> **WORK REQUEST**
Only the lines of the data below from the one with "latest-offset: start from" through the one with "Father God, we" are wanted. Repeat them exactly.

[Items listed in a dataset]

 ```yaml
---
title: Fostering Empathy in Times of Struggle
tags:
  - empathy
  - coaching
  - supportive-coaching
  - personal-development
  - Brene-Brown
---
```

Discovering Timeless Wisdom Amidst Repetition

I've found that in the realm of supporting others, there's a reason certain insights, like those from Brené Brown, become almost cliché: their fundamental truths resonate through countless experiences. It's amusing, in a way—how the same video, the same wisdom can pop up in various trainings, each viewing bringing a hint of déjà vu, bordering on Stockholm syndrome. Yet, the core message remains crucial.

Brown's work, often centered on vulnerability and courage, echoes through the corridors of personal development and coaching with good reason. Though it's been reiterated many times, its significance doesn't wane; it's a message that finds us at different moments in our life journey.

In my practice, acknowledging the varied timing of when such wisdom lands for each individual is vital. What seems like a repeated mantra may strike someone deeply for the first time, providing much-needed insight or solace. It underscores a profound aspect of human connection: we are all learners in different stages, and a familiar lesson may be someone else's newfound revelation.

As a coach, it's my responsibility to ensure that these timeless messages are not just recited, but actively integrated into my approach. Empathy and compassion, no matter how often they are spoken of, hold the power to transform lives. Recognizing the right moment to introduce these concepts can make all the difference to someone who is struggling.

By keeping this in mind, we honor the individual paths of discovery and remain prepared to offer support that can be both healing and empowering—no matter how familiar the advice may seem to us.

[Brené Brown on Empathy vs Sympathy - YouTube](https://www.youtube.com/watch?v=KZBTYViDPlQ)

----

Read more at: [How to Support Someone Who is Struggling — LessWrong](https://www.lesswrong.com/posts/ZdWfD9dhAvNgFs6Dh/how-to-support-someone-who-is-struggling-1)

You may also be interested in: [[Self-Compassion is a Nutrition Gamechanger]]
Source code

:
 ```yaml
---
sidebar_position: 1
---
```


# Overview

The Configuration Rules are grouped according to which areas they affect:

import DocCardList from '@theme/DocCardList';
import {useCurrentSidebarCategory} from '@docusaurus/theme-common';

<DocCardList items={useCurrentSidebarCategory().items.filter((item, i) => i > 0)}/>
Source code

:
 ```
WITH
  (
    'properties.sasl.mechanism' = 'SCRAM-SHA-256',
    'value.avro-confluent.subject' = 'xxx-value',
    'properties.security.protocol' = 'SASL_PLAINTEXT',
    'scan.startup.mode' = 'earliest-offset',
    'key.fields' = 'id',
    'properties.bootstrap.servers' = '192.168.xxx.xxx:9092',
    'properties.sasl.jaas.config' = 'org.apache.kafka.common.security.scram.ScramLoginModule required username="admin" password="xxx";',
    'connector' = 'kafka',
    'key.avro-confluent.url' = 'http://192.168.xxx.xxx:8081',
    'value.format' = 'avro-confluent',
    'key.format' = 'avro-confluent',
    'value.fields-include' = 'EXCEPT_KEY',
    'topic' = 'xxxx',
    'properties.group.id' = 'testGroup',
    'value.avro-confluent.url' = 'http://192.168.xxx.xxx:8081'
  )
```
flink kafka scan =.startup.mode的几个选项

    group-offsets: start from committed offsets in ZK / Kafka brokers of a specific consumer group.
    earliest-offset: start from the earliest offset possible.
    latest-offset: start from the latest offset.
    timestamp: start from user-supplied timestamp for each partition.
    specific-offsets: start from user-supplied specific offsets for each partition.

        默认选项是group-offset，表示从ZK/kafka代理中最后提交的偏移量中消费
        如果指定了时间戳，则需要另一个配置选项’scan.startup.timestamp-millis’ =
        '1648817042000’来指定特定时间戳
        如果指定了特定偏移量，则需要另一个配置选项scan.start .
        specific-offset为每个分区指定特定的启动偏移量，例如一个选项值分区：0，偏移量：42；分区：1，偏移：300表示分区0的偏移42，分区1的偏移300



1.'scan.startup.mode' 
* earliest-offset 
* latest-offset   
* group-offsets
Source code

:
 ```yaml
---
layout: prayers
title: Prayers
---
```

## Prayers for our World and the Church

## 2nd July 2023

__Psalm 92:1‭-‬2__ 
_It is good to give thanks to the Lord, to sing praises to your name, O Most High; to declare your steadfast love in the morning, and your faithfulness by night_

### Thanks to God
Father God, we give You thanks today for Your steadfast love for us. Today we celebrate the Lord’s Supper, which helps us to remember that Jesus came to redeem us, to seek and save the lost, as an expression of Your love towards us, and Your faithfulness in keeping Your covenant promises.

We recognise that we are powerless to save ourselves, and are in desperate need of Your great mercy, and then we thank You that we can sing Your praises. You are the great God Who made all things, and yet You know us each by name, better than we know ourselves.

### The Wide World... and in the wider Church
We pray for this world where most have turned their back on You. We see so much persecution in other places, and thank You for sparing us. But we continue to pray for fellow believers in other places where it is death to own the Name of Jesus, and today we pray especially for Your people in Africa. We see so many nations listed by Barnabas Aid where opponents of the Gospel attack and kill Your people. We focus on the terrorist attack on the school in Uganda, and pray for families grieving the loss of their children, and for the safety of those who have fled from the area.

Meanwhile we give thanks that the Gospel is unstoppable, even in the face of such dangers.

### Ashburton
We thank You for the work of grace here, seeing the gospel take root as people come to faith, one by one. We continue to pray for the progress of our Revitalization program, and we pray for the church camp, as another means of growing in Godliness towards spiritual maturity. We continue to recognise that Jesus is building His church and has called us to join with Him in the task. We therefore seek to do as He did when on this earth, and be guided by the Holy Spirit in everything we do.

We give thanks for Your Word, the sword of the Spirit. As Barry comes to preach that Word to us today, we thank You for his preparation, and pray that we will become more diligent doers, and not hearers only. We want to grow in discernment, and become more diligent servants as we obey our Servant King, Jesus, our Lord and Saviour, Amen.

> **RESPONSE TO THIS EXERCISE**
    latest-offset: start from the latest offset.
    timestamp: start from user-supplied timestamp for each partition.
    specific-offsets: start from user-supplied specific offsets for each partition.

        默认选项是group-offset，表示从ZK/kafka代理中最后提交的偏移量中消费
        如果指定了时间戳，则需要另一个配置选项’scan.startup.timestamp-millis’ =
        '1648817042000’来指定特定时间戳
        如果指定了特定偏移量，则需要另一个配置选项scan.start .
        specific-offset为每个分区指定特定的启动偏移量，例如一个选项值分区：0，偏移量：42；分区：1，偏移：300表示分区0的偏移42，分区1的偏移300



1.'scan.startup.mode' 
* earliest-offset 
* latest-offset   
* group-offsets
Source code

:
 ```yaml
---
layout: prayers
title: Prayers
---
```

## Prayers for our World and the Church

## 2nd July 2023

__Psalm 92:1‭-‬2__ 
_It is good to give thanks to the Lord, to sing praises to your name, O Most High; to declare your steadfast love in the morning, and your faithfulness by night_

### Thanks to God
Father God, we give You thanks today for Your steadfast love for us. Today we celebrate the Lord’s Supper, which helps us to remember that Jesus came to redeem us, to seek and save the lost, as an expression of Your love towards us, and Your faithfulness in keeping Your covenant promises.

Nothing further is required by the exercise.